Но как точно он определил… Разве Луи-Филипп долгое время не был в моих глазах просто толстым кабатчиком, занятым своими «штамгастами»? А Франц — пустым балагуром? А Конрад — нацистом? Пожалуй, вызывал у меня уважение только Густав Ланге. Его неторопливые и веские слова; хотя изуродованная ранением, но все еще могучая фигура; весь его облик, исполненный достоинства рабочего человека, приближал его к моему «эталону». И конечно, теперь меня удивило, что он старый социал-демократ, а вовсе не коммунист…
— В бирхалле я давно не вижу господина Ланге. С ним ничего не случилось, товарищ Генрих?
— По нашим временам, если человеку не отрубили голову, значит, ничего не случилось. Но в черные списки он угодил. И его вытолкали за проходную… Пусть он пока отсидится на своей родине. Есть такой городишко Пельтов, там еще царят более или менее патриархальные нравы. И партайгеноссен, занятые парадами и речами, не так бдительны.
— И он там все-таки…
— В безопасности? Ну, этого никто не знает. У них на заводе хорошо наладили выпуск некомплектного оборудования. Военного. В конце концов это, конечно, раскрылось…
Я уловил в голосе Генриха нотку обреченности, которая мне была уже знакома.
— Ланге глубоко пережил измену своих товарищей— социал-демократов. Это его и сблизило с нами. И не его одного.
Так мы говорили о людях, которых я знал и о ком только слышал. Слышал с раннего детства. Чьи имена так часто произносились в нашем доме: Эрнст Тельман, Вильгельм Пик…
— Под влиянием твоего отца я пришел к марксизму, — говорил Генрих, — воспринял его теоретическую основу… Без этого невозможно понять, что происходит. Как удалось нацизму достичь столь многого. Социальная мимикрия — это еще не все. Я бы сказал, есть еще «нравственная мимикрия»…
Я сразу вспомнил Иоганну, как она убежденно сказала: «Фюрер, конечно, против…» Ну конечно, он «против» порнографии и даже «нахтлокалей»…[10]
— Ты слыхал о тридцатом июня, Вальтер?
— Да, конечно. Я слышал, что Рем подымал штурмовиков на «вторую революцию», требуя выполнения обещаний, данных Гитлером… Обещаний «укоротить» капиталистов, уничтожить универмаги, удовлетворить мелкую буржуазию…
— Так вот, когда расправились с Ремом, и он был убит, и многие его единомышленники — тоже… то эта расправа была представлена не как политическая акция… отнюдь. А как возмездие за «безнравственность», «разложение» и — гомосексуализм. Это совсем неглупо было придумано, Вальтер, этому поверили многие…
Да, конечно, наци все используют.

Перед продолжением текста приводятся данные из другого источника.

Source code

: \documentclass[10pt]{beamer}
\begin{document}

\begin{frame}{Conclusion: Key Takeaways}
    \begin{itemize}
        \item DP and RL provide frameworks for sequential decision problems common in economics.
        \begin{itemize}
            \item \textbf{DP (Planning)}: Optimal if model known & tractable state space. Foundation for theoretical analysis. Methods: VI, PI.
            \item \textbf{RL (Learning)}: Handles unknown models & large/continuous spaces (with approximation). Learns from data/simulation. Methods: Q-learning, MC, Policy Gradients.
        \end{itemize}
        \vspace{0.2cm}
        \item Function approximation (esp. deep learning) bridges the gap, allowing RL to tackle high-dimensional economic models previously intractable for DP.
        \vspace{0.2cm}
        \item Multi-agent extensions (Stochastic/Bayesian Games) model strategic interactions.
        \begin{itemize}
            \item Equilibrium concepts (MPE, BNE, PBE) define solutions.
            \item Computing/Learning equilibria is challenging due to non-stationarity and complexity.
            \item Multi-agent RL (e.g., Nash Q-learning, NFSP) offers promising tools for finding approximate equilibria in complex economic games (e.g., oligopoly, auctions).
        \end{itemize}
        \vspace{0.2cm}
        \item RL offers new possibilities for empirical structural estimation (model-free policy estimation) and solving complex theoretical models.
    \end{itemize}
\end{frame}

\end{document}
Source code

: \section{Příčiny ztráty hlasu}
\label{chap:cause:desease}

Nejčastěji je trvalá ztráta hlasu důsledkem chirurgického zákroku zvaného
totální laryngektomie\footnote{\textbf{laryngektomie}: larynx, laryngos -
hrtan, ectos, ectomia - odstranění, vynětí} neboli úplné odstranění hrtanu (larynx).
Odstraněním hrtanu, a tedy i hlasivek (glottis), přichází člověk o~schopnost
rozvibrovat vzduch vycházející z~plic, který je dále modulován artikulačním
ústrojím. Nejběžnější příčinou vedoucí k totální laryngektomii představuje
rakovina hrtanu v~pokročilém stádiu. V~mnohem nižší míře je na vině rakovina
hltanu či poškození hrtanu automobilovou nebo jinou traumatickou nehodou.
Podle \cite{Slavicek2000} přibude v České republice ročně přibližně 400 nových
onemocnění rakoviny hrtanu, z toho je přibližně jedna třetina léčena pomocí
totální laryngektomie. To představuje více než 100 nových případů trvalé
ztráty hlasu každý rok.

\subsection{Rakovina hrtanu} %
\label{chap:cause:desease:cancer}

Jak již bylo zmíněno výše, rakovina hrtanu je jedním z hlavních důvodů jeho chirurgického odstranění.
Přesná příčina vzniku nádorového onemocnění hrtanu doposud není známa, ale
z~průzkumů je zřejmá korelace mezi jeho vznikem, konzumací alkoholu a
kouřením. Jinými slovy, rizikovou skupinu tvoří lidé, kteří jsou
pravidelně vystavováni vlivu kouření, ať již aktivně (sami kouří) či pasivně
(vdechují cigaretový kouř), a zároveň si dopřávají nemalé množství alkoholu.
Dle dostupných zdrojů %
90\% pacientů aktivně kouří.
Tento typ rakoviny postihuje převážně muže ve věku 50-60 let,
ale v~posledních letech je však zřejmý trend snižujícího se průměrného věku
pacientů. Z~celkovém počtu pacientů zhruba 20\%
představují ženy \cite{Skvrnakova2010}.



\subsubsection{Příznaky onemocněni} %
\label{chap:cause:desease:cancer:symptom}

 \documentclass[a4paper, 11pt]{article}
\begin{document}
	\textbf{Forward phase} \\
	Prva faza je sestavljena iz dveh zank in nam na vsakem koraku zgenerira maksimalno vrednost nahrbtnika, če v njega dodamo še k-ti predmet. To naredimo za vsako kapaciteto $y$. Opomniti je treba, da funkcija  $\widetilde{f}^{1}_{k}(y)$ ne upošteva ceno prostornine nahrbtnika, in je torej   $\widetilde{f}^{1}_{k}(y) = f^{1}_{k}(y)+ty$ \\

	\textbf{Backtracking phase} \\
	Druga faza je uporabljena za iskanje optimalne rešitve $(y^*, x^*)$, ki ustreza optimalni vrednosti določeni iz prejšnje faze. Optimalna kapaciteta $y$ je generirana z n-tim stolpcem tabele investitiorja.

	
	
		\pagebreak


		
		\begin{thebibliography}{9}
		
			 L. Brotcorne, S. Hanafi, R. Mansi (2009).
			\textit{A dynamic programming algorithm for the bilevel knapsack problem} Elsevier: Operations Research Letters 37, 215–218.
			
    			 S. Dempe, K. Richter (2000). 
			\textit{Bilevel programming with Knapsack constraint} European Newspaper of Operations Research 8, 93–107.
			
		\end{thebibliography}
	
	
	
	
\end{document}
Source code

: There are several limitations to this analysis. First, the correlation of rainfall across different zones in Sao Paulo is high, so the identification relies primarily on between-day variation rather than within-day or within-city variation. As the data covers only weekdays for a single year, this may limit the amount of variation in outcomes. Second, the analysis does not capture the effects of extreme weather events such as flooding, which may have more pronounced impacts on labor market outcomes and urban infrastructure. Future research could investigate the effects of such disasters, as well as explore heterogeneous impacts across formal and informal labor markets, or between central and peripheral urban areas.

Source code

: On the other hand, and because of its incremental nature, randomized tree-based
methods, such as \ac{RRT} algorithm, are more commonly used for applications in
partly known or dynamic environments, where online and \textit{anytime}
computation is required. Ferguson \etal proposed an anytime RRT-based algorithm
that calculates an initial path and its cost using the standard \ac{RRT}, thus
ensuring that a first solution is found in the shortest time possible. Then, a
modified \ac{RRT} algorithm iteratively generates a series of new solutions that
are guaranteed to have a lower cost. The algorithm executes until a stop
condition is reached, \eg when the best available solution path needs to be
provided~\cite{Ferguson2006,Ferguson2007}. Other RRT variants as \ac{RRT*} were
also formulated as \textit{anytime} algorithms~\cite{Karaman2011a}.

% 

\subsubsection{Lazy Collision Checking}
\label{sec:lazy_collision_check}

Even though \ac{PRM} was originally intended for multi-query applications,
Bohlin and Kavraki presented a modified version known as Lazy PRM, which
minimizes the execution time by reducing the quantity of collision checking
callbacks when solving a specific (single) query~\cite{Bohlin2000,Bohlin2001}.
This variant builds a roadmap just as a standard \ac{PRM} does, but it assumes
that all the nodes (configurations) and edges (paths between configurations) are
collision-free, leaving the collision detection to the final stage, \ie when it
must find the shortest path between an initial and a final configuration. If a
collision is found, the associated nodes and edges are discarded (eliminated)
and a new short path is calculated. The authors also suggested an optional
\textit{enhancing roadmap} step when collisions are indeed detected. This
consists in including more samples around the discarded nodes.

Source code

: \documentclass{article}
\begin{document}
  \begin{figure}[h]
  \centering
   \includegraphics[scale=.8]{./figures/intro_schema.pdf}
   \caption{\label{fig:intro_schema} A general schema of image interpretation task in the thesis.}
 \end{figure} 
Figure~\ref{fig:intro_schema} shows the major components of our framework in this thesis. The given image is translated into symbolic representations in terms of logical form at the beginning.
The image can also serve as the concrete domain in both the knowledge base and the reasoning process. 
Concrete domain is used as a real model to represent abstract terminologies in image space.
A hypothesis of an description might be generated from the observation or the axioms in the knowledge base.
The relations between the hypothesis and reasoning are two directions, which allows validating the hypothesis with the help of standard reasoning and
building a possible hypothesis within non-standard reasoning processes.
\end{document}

Они с самого начала использовали все низменные качества в людях: пресмыкательство перед силой, мелкобуржуазность, ограниченность шписбюргера… Они сумели поставить на службу своим целям и все лучшие качества нашего народа: его усердие в работе, его способность к жертвам и стремление к справедливости. На наших глазах совершается самый великий обман, какой только совершался на самой обширной арене человеческой деятельности. Обман, в который втянуты миллионы; преступление, в котором погрязли миллионы…
Деш остановился, так круто повернувшись на каблуках, что пола его щегольского пальто откинулась, и на мгновение я увидел ствол пистолета в легкой кобуре из кожаных лент.

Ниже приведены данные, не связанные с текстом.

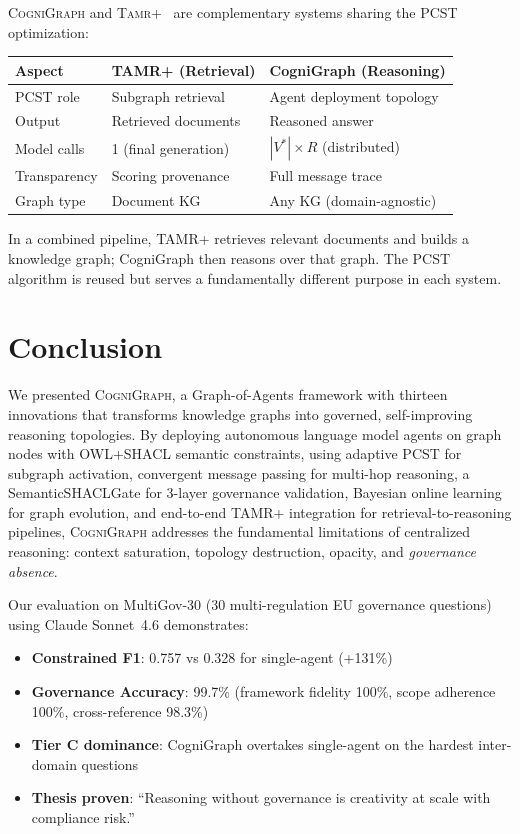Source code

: \documentclass[a4paper,11pt]{article}
\theoremstyle{definition}
\newcommand{\cogni}{\textsc{CogniGraph}}
\newcommand{\tamr}{\textsc{Tamr+}}
\begin{document}
\cogni{} and \tamr{}~\cite{tamrplus2026} are complementary systems sharing the PCST optimization:

\begin{center}
\begin{tabular}{lll}
\toprule
\textbf{Aspect} & \textbf{TAMR+ (Retrieval)} & \textbf{CogniGraph (Reasoning)} \\
\midrule
PCST role & Subgraph retrieval & Agent deployment topology \\
Output & Retrieved documents & Reasoned answer \\
Model calls & 1 (final generation) & $|V^*| \times R$ (distributed) \\
Transparency & Scoring provenance & Full message trace \\
Graph type & Document KG & Any KG (domain-agnostic) \\
\bottomrule
\end{tabular}
\end{center}

In a combined pipeline, TAMR+ retrieves relevant documents and builds a knowledge graph; CogniGraph then reasons over that graph. The PCST algorithm is reused but serves a fundamentally different purpose in each system.

\section{Conclusion}
\label{sec:conclusion}

We presented \cogni{}, a Graph-of-Agents framework with thirteen innovations that transforms knowledge graphs into governed, self-improving reasoning topologies.
By deploying autonomous language model agents on graph nodes with OWL+SHACL semantic constraints, using adaptive PCST for subgraph activation, convergent message passing for multi-hop reasoning, a SemanticSHACLGate for 3-layer governance validation, Bayesian online learning for graph evolution, and end-to-end TAMR+ integration for retrieval-to-reasoning pipelines, \cogni{} addresses the fundamental limitations of centralized reasoning: context saturation, topology destruction, opacity, and \textit{governance absence}.

Our evaluation on MultiGov-30 (30 multi-regulation EU governance questions) using Claude Sonnet~4.6 demonstrates:
\begin{itemize}
\item \textbf{Constrained F1}: 0.757 vs 0.328 for single-agent (+131\%)
\item \textbf{Governance Accuracy}: 99.7\% (framework fidelity 100\%, scope adherence 100\%, cross-reference 98.3\%)
\item \textbf{Tier C dominance}: CogniGraph overtakes single-agent on the hardest inter-domain questions
\item \textbf{Thesis proven}: ``Reasoning without governance is creativity at scale with compliance risk.''
\end{itemize}
\end{document}

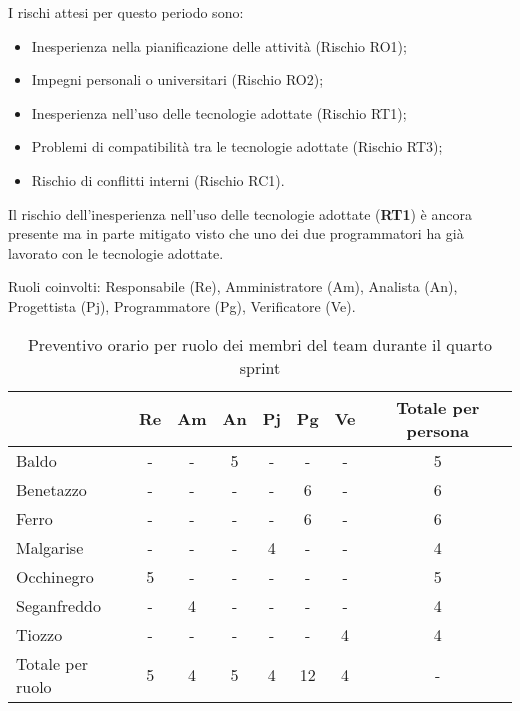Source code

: I rischi attesi per questo periodo sono:
\begin{itemize}
    \item Inesperienza nella pianificazione delle attività (Rischio RO1);
    \item Impegni personali o universitari (Rischio RO2);
    \item Inesperienza nell'uso delle tecnologie adottate (Rischio RT1);
    \item Problemi di compatibilità tra le tecnologie adottate (Rischio RT3);
    \item Rischio di conflitti interni (Rischio RC1).
\end{itemize}
Il rischio dell'inesperienza nell'uso delle tecnologie adottate (\textbf{RT1}) è ancora presente ma in parte mitigato visto che uno dei
due programmatori ha già lavorato con le tecnologie adottate.

Ruoli coinvolti: Responsabile (Re), Amministratore (Am), Analista (An), Progettista (Pj), Programmatore (Pg), Verificatore (Ve).
\begin{table}[!h]
    \centering
    \begin{tabular}{ | l | c | c | c | c | c | c | c | }
        \hline
        \textbf{} & \textbf{Re} & \textbf{Am} &\textbf{An} & \textbf{Pj} & \textbf{Pg} & \textbf{Ve} & \textbf{Totale per persona} \\
        \hline
        Baldo            &  -   &  -   &  5   &  -   &  -   &  -   &  5   \\
        Benetazzo        &  -   &  -   &  -   &  -   &  6   &  -   &  6   \\
        Ferro            &  -   &  -   &  -   &  -   &  6   &  -   &  6   \\
        Malgarise        &  -   &  -   &  -   &  4   &  -   &  -   &  4   \\
        Occhinegro       &  5   &  -   &  -   &  -   &  -   &  -   &  5   \\
        Seganfreddo      &  -   &  4   &  -   &  -   &  -   &  -   &  4   \\
        Tiozzo           &  -   &  -   &  -   &  -   &  -   &  4   &  4   \\
        \hline
        Totale per ruolo &  5   &  4   &  5   &  4   &  12   &  4   &  -   \\
        \hline
    \end{tabular}
    \caption{Preventivo orario per ruolo dei membri del team durante il quarto sprint}
    \label{tab:25}
\end{table}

В одну минуту это как-то преобразило Генриха в моих глазах. На задний план отступила «профессорская» манера речи и этот чисто интеллигентский жест, с которым он сбрасывал очки, держа их за дужку.
Передо мной встала другая жизнь этого человека — жизнь рабочих кварталов, возня с транспортами литературы, «выступления шепотом», накоротке, всегда с оглядкой, со смертельным риском.
Я увидел его — не только человека, который помог мне, вторгся в мою жизнь, а — учителя.